» PROBLEM TO SOLVE
Retype all of the data shown below, keeping every character the same.
------ INFORMATION ------
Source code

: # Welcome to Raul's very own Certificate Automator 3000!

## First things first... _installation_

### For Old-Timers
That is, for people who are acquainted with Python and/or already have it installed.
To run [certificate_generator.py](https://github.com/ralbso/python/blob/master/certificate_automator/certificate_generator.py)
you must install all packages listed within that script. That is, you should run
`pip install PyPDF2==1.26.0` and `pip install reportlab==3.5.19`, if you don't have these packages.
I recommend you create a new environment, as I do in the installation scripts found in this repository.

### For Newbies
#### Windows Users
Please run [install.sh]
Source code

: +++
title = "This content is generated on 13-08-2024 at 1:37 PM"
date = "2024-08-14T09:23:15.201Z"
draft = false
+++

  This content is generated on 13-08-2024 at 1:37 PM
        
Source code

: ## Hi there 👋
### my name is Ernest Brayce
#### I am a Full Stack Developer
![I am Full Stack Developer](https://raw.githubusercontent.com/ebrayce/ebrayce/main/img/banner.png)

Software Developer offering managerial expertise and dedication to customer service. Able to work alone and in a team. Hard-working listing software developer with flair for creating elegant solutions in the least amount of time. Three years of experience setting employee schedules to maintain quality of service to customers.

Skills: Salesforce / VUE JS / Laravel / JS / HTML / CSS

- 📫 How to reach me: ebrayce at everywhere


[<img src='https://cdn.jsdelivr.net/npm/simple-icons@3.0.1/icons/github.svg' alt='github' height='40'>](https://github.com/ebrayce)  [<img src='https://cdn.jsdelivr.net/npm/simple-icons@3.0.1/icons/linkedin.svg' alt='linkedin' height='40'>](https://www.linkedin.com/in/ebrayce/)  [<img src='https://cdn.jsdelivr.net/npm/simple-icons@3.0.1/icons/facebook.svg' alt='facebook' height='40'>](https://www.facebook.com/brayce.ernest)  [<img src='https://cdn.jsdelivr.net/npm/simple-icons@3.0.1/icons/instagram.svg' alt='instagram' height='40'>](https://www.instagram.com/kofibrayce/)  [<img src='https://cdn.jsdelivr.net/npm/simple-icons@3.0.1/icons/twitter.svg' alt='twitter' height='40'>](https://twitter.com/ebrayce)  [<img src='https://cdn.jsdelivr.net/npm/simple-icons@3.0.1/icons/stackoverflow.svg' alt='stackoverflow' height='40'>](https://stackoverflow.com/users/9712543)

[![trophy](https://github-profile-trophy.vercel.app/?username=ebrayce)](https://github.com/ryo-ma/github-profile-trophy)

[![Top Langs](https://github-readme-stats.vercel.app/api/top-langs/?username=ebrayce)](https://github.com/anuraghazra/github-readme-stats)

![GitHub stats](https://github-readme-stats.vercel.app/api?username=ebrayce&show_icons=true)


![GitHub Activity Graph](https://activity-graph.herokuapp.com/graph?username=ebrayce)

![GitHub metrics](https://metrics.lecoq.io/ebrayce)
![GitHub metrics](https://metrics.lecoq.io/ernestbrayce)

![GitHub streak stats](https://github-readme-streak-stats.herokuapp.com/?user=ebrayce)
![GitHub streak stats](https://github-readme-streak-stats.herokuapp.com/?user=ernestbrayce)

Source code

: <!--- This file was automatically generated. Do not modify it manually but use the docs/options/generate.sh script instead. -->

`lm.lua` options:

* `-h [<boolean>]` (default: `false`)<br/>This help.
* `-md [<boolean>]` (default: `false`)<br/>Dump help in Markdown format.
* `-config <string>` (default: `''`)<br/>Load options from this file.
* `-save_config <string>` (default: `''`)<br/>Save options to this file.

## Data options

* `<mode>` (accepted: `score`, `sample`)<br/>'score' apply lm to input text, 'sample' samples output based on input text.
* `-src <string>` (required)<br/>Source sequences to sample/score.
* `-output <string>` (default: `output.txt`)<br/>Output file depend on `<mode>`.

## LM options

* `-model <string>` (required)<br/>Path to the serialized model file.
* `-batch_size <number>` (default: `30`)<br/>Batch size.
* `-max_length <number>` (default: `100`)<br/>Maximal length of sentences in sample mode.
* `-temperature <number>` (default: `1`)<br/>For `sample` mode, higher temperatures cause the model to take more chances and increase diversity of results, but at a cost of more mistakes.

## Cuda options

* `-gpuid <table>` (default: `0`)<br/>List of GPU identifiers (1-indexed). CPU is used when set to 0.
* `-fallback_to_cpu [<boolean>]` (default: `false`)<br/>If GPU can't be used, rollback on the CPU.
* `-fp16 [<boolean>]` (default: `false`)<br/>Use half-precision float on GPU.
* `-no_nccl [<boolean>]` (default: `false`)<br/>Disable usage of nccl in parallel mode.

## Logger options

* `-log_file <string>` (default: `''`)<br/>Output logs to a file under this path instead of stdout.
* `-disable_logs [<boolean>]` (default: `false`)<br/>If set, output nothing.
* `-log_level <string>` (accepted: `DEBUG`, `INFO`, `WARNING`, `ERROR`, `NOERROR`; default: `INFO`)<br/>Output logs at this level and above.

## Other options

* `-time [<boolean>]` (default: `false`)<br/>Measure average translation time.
------
» RESULT OF THE TASK
Source code

: # Welcome to Raul's very own Certificate Automator 3000!

## First things first... _installation_

### For Old-Timers
That is, for people who are acquainted with Python and/or already have it installed.
To run [certificate_generator.py](https://github.com/ralbso/python/blob/master/certificate_automator/certificate_generator.py)
you must install all packages listed within that script. That is, you should run
`pip install PyPDF2==1.26.0` and `pip install reportlab==3.5.19`, if you don't have these packages.
I recommend you create a new environment, as I do in the installation scripts found in this repository.

### For Newbies
#### Windows Users
Please run [install.sh]
Source code

: +++
title = "This content is generated on 13-08-2024 at 1:37 PM"
date = "2024-08-14T09:23:15.201Z"
draft = false
+++

  This content is generated on 13-08-2024 at 1:37 PM
        
Source code

: ## Hi there 👋
### my name is Ernest Brayce
#### I am a Full Stack Developer
![I am Full Stack Developer](https://raw.githubusercontent.com/ebrayce/ebrayce/main/img/banner.png)

Software Developer offering managerial expertise and dedication to customer service. Able to work alone and in a team. Hard-working listing software developer with flair for creating elegant solutions in the least amount of time. Three years of experience setting employee schedules to maintain quality of service to customers.

Skills: Salesforce / VUE JS / Laravel / JS / HTML / CSS

- 📫 How to reach me: ebrayce at everywhere


[<img src='https://cdn.jsdelivr.net/npm/simple-icons@3.0.1/icons/github.svg' alt='github' height='40'>](https://github.com/ebrayce)  [<img src='https://cdn.jsdelivr.net/npm/simple-icons@3.0.1/icons/linkedin.svg' alt='linkedin' height='40'>](https://www.linkedin.com/in/ebrayce/)  [<img src='https://cdn.jsdelivr.net/npm/simple-icons@3.0.1/icons/facebook.svg' alt='facebook' height='40'>](https://www.facebook.com/brayce.ernest)  [<img src='https://cdn.jsdelivr.net/npm/simple-icons@3.0.1/icons/instagram.svg' alt='instagram' height='40'>](https://www.instagram.com/kofibrayce/)  [<img src='https://cdn.jsdelivr.net/npm/simple-icons@3.0.1/icons/twitter.svg' alt='twitter' height='40'>](https://twitter.com/ebrayce)  [<img src='https://cdn.jsdelivr.net/npm/simple-icons@3.0.1/icons/stackoverflow.svg' alt='stackoverflow' height='40'>](https://stackoverflow.com/users/9712543)

[![trophy](https://github-profile-trophy.vercel.app/?username=ebrayce)](https://github.com/ryo-ma/github-profile-trophy)

[![Top Langs](https://github-readme-stats.vercel.app/api/top-langs/?username=ebrayce)](https://github.com/anuraghazra/github-readme-stats)

![GitHub stats](https://github-readme-stats.vercel.app/api?username=ebrayce&show_icons=true)


![GitHub Activity Graph](https://activity-graph.herokuapp.com/graph?username=ebrayce)

![GitHub metrics](https://metrics.lecoq.io/ebrayce)
![GitHub metrics](https://metrics.lecoq.io/ernestbrayce)

![GitHub streak stats](https://github-readme-streak-stats.herokuapp.com/?user=ebrayce)
![GitHub streak stats](https://github-readme-streak-stats.herokuapp.com/?user=ernestbrayce)

Source code

: <!--- This file was automatically generated. Do not modify it manually but use the docs/options/generate.sh script instead. -->

`lm.lua` options:

* `-h [<boolean>]` (default: `false`)<br/>This help.
* `-md [<boolean>]` (default: `false`)<br/>Dump help in Markdown format.
* `-config <string>` (default: `''`)<br/>Load options from this file.
* `-save_config <string>` (default: `''`)<br/>Save options to this file.

## Data options

* `<mode>` (accepted: `score`, `sample`)<br/>'score' apply lm to input text, 'sample' samples output based on input text.
* `-src <string>` (required)<br/>Source sequences to sample/score.
* `-output <string>` (default: `output.txt`)<br/>Output file depend on `<mode>`.

## LM options

* `-model <string>` (required)<br/>Path to the serialized model file.
* `-batch_size <number>` (default: `30`)<br/>Batch size.
* `-max_length <number>` (default: `100`)<br/>Maximal length of sentences in sample mode.
* `-temperature <number>` (default: `1`)<br/>For `sample` mode, higher temperatures cause the model to take more chances and increase diversity of results, but at a cost of more mistakes.

## Cuda options

* `-gpuid <table>` (default: `0`)<br/>List of GPU identifiers (1-indexed). CPU is used when set to 0.
* `-fallback_to_cpu [<boolean>]` (default: `false`)<br/>If GPU can't be used, rollback on the CPU.
* `-fp16 [<boolean>]` (default: `false`)<br/>Use half-precision float on GPU.
* `-no_nccl [<boolean>]` (default: `false`)<br/>Disable usage of nccl in parallel mode.

## Logger options

* `-log_file <string>` (default: `''`)<br/>Output logs to a file under this path instead of stdout.
* `-disable_logs [<boolean>]` (default: `false`)<br/>If set, output nothing.
* `-log_level <string>` (accepted: `DEBUG`, `INFO`, `WARNING`, `ERROR`, `NOERROR`; default: `INFO`)<br/>Output logs at this level and above.

## Other options

* `-time [<boolean>]` (default: `false`)<br/>Measure average translation time.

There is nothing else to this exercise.